In the last post, we saw that Self builds relationships with parts, and those relationships make it possible to release burdens. Since burdens are the source of so many of our problems, this release can transform our lives for the better. And yet, I don’t believe that Self builds relationships in order to release burdens. I believe that Self builds relationships for their own sake. The real treasure, as they say, is the friends we made along the way.
Techniques for releasing burdens are not yet as widely known as they should be, but there are in fact many such techniques. However, I stick with IFS instead of, or in addition to, everything else because it gives me the ability to explicitly maintain long-term relationships with my parts.
Navigating Everyday Challenges
Maintaining communication between Self and parts allows a person to live in a state called Self-leadership. Others might call this mindful living, because a Self-led person responds mindfully to situations—considering all options and choosing the best one—rather than reacting impulsively out of habit or fear. Self-leadership means that all parts trust the Self enough that, as long as it’s not a true emergency, they’re willing to bring their knowledge and opinions to a sort of inner conference and let Self choose the best course of action. This allows people to avoid both reckless decisions and the painful state of indecision that happens when two parts that disagree both try to take control at the same time.
Avoiding New Burdens
Real threats and losses are, unfortunately, inevitable in life. Just as they burdened your parts in the past, they have the potential to re-burden your parts in the future. In her book Daily Parts Meditation Practice, Michelle Glass describes how this happened to her when she stopped doing IFS after recovering from her trauma. But now that she maintains a daily IFS practice, she’s able to help her parts avoid new burdens even when she goes through difficult phases of life.
I used to think the idea of “self-soothing” was a joke. It didn’t matter how many times I told myself that everything was clearly okay; if I was anxious, I was anxious. This was the first thing IFS changed for me. As soon as I realized that true self-soothing is not about one entity telling itself that things are okay, but rather Self telling a part that things are okay, it clicked. I have no problem soothing a friend who’s scared, comforting a friend who’s sad, or showing love and acceptance to a friend who feels shame. Bringing those skills inside helps me feel that I’m never truly alone.

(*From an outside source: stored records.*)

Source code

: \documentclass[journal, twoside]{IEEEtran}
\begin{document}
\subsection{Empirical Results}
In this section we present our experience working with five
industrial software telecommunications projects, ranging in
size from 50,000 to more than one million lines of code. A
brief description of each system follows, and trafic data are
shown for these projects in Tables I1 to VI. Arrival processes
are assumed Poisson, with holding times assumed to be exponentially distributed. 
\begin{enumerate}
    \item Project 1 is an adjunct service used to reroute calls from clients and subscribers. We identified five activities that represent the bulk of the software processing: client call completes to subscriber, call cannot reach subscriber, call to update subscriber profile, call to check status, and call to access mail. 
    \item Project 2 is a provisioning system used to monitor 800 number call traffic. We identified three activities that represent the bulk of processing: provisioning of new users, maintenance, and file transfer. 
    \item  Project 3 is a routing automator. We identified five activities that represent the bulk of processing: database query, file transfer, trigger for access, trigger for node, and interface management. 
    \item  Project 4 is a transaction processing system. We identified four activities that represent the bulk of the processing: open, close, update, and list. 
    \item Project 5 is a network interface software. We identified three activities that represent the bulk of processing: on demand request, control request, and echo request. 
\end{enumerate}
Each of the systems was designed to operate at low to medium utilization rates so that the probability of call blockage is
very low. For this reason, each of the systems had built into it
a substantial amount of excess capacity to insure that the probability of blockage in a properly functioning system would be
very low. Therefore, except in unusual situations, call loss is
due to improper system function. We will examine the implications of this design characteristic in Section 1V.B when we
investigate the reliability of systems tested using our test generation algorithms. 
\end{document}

And this companionship goes both ways. Often, in my first session with a new client, as I guide the client to pay attention to a part, the client reports that the part feels relief and gratitude. The part says something like “Finally, you see me. I’ve wanted this for so long.” This can even happen to clients who had noticed and analyzed the part in the past. Befriending a part is different from thinking about it, and that difference is deeply meaningful.
Unlocking Your Full Potential
A common misconception about IFS is that Self is good and parts are bad. While it’s true that making room for Self to show up in the inner system is the key to deep positive change, that’s not because Self is better than parts. It’s actually because the inner system needs all of its elements, Self and all parts, to take up their rightful roles and work together. And parts do have rightful roles, even though the roles we originally find them in are often problematic.
Unburdening frees parts up to find their natural talents and play their ideal roles in our lives. Not only do they stop creating problems, but they start bringing creativity, passion, playfulness, wisdom, and other wonderful qualities into people’s lives.
One of the first changes I noticed when I started doing IFS, even before I had unburdened any parts, was that I started laughing more. My partner would tease me and I would fully intend to keep a straight face to send the message that despite his joke, I still meant business, but nevertheless, a part would break through with laughter. Okay laughing part, fine, I guess I can stand to have a little more fun along the way!
If we rely on merely coping with parts’ burdens instead of helping parts into these new roles, we lose out on some of what parts have to offer.
Alma’s Happily Ever After
Let’s see what those ideal roles are for Alma’s parts. When they’re unburdened:
- Belle, formerly an exile holding fear and shame, gets back in touch with her childlike wonder. Alma finds herself more able to appreciate beauty in the world, something she always seemed too busy to do before. This turns out to be an asset in Alma’s creative work.
- Clara, formerly a self-doubting protector, transforms her doubt into clarity. She still lets Alma know when she thinks Alma is making a mistake, but her voice isn’t harsh and critical anymore; it’s calm and insightful. Rather than telling Alma her ideas are stupid, she gives Alma suggestions for what might help. She can handle it if Alma doesn’t agree, because she knows Belle is safe either way.
- David, formerly a procrastinating protector, trades in his impulsive need to change the subject for passion. He still has the same intense energy, but instead of using it to take Alma off track, he uses it to show her what she really cares about. By helping Alma see which topics are her favorite, he makes her more focused—the opposite of what he did before!
You may notice that these unburdened roles are reflected in the parts’ names, which is my way of showing that these positive roles are more essential to the parts than their burdened behavior was. Alma didn’t have to teach her parts these talents, just make space for them. You have everything you need inside of you already, and you have so much to gain by getting to know it.